Your task =>
Output all of the entries beneath, exactly as written.

(Stored data entries)
--- START ---

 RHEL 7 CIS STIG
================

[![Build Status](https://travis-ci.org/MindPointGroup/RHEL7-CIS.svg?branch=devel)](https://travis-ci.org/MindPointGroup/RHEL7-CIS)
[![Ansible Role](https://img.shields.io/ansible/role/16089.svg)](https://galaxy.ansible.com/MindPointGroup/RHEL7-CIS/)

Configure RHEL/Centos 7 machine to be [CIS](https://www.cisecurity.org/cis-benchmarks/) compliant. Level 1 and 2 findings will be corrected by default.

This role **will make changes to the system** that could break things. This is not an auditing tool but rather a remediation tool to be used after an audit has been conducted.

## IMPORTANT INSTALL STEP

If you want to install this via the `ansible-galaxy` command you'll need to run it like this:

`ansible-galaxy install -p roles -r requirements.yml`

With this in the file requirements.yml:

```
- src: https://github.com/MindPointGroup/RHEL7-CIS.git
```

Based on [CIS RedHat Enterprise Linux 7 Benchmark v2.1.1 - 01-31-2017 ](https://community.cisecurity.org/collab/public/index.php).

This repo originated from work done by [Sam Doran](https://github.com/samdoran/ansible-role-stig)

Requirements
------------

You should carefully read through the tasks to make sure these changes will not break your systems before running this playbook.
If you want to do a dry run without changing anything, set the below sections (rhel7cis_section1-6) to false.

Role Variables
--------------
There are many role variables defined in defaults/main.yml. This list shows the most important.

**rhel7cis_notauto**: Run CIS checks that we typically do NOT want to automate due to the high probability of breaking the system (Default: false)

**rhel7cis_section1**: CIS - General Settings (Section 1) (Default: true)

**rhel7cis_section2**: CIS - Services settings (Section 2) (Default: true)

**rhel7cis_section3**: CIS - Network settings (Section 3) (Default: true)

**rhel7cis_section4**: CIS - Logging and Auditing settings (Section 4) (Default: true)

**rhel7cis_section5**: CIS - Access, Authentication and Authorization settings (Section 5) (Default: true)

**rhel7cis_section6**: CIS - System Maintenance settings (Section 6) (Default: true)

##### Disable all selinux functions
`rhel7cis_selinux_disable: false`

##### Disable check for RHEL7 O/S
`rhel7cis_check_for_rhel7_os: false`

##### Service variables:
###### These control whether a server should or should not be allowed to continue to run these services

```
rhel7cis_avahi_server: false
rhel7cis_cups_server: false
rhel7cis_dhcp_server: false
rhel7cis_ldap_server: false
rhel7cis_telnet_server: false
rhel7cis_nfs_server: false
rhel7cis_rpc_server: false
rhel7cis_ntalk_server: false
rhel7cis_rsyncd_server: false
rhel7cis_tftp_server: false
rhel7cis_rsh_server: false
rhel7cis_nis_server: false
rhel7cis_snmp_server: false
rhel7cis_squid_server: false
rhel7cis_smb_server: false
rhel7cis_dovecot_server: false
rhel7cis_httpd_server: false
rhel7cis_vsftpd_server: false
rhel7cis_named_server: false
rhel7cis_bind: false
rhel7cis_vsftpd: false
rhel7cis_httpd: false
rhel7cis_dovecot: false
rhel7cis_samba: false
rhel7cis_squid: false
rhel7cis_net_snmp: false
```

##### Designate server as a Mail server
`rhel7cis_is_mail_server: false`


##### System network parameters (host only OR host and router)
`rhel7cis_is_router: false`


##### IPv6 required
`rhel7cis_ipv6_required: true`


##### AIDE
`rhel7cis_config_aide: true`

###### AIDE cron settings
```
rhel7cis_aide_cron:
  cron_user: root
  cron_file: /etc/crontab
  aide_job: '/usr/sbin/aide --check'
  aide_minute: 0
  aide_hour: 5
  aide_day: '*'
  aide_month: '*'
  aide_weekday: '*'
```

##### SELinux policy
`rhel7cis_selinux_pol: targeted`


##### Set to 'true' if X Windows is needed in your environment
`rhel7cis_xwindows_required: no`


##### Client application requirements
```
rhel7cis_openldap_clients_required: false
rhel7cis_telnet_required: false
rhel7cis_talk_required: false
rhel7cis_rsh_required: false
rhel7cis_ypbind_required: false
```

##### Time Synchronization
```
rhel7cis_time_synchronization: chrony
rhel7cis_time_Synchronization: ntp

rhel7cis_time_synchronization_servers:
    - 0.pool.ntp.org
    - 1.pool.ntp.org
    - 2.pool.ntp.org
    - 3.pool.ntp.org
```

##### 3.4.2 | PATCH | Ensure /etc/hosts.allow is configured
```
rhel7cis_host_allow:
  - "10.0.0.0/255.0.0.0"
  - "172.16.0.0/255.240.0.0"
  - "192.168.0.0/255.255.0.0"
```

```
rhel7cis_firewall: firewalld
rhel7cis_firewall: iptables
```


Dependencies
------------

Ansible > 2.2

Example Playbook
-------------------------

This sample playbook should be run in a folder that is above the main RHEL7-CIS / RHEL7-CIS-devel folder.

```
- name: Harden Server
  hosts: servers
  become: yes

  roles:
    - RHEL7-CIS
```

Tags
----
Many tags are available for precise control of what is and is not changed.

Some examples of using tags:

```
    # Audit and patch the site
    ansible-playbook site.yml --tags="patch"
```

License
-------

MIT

--- END ---

Result =>
 RHEL 7 CIS STIG
================

[![Build Status](https://travis-ci.org/MindPointGroup/RHEL7-CIS.svg?branch=devel)](https://travis-ci.org/MindPointGroup/RHEL7-CIS)
[![Ansible Role](https://img.shields.io/ansible/role/16089.svg)](https://galaxy.ansible.com/MindPointGroup/RHEL7-CIS/)

Configure RHEL/Centos 7 machine to be [CIS](https://www.cisecurity.org/cis-benchmarks/) compliant. Level 1 and 2 findings will be corrected by default.

This role **will make changes to the system** that could break things. This is not an auditing tool but rather a remediation tool to be used after an audit has been conducted.

## IMPORTANT INSTALL STEP

If you want to install this via the `ansible-galaxy` command you'll need to run it like this:

`ansible-galaxy install -p roles -r requirements.yml`

With this in the file requirements.yml:

```
- src: https://github.com/MindPointGroup/RHEL7-CIS.git
```

Based on [CIS RedHat Enterprise Linux 7 Benchmark v2.1.1 - 01-31-2017 ](https://community.cisecurity.org/collab/public/index.php).

This repo originated from work done by [Sam Doran](https://github.com/samdoran/ansible-role-stig)

Requirements
------------

You should carefully read through the tasks to make sure these changes will not break your systems before running this playbook.
If you want to do a dry run without changing anything, set the below sections (rhel7cis_section1-6) to false.

Role Variables
--------------
There are many role variables defined in defaults/main.yml. This list shows the most important.

**rhel7cis_notauto**: Run CIS checks that we typically do NOT want to automate due to the high probability of breaking the system (Default: false)

**rhel7cis_section1**: CIS - General Settings (Section 1) (Default: true)

**rhel7cis_section2**: CIS - Services settings (Section 2) (Default: true)

**rhel7cis_section3**: CIS - Network settings (Section 3) (Default: true)

**rhel7cis_section4**: CIS - Logging and Auditing settings (Section 4) (Default: true)

**rhel7cis_section5**: CIS - Access, Authentication and Authorization settings (Section 5) (Default: true)

**rhel7cis_section6**: CIS - System Maintenance settings (Section 6) (Default: true)

##### Disable all selinux functions
`rhel7cis_selinux_disable: false`

##### Disable check for RHEL7 O/S
`rhel7cis_check_for_rhel7_os: false`

##### Service variables:
###### These control whether a server should or should not be allowed to continue to run these services

```
rhel7cis_avahi_server: false
rhel7cis_cups_server: false
rhel7cis_dhcp_server: false
rhel7cis_ldap_server: false
rhel7cis_telnet_server: false
rhel7cis_nfs_server: false
rhel7cis_rpc_server: false
rhel7cis_ntalk_server: false
rhel7cis_rsyncd_server: false
rhel7cis_tftp_server: false
rhel7cis_rsh_server: false
rhel7cis_nis_server: false
rhel7cis_snmp_server: false
rhel7cis_squid_server: false
rhel7cis_smb_server: false
rhel7cis_dovecot_server: false
rhel7cis_httpd_server: false
rhel7cis_vsftpd_server: false
rhel7cis_named_server: false
rhel7cis_bind: false
rhel7cis_vsftpd: false
rhel7cis_httpd: false
rhel7cis_dovecot: false
rhel7cis_samba: false
rhel7cis_squid: false
rhel7cis_net_snmp: false
```

##### Designate server as a Mail server
`rhel7cis_is_mail_server: false`


##### System network parameters (host only OR host and router)
`rhel7cis_is_router: false`


##### IPv6 required
`rhel7cis_ipv6_required: true`


##### AIDE
`rhel7cis_config_aide: true`

###### AIDE cron settings
```
rhel7cis_aide_cron:
  cron_user: root
  cron_file: /etc/crontab
  aide_job: '/usr/sbin/aide --check'
  aide_minute: 0
  aide_hour: 5
  aide_day: '*'
  aide_month: '*'
  aide_weekday: '*'
```

##### SELinux policy
`rhel7cis_selinux_pol: targeted`


##### Set to 'true' if X Windows is needed in your environment
`rhel7cis_xwindows_required: no`


##### Client application requirements
```
rhel7cis_openldap_clients_required: false
rhel7cis_telnet_required: false
rhel7cis_talk_required: false
rhel7cis_rsh_required: false
rhel7cis_ypbind_required: false
```

##### Time Synchronization
```
rhel7cis_time_synchronization: chrony
rhel7cis_time_Synchronization: ntp

rhel7cis_time_synchronization_servers:
    - 0.pool.ntp.org
    - 1.pool.ntp.org
    - 2.pool.ntp.org
    - 3.pool.ntp.org
```

##### 3.4.2 | PATCH | Ensure /etc/hosts.allow is configured
```
rhel7cis_host_allow:
  - "10.0.0.0/255.0.0.0"
  - "172.16.0.0/255.240.0.0"
  - "192.168.0.0/255.255.0.0"
```

```
rhel7cis_firewall: firewalld
rhel7cis_firewall: iptables
```


Dependencies
------------

Ansible > 2.2

Example Playbook
-------------------------

This sample playbook should be run in a folder that is above the main RHEL7-CIS / RHEL7-CIS-devel folder.

```
- name: Harden Server
  hosts: servers
  become: yes

  roles:
    - RHEL7-CIS
```

Tags
----
Many tags are available for precise control of what is and is not changed.

Some examples of using tags:

```
    # Audit and patch the site
    ansible-playbook site.yml --tags="patch"
```

License
-------

MIT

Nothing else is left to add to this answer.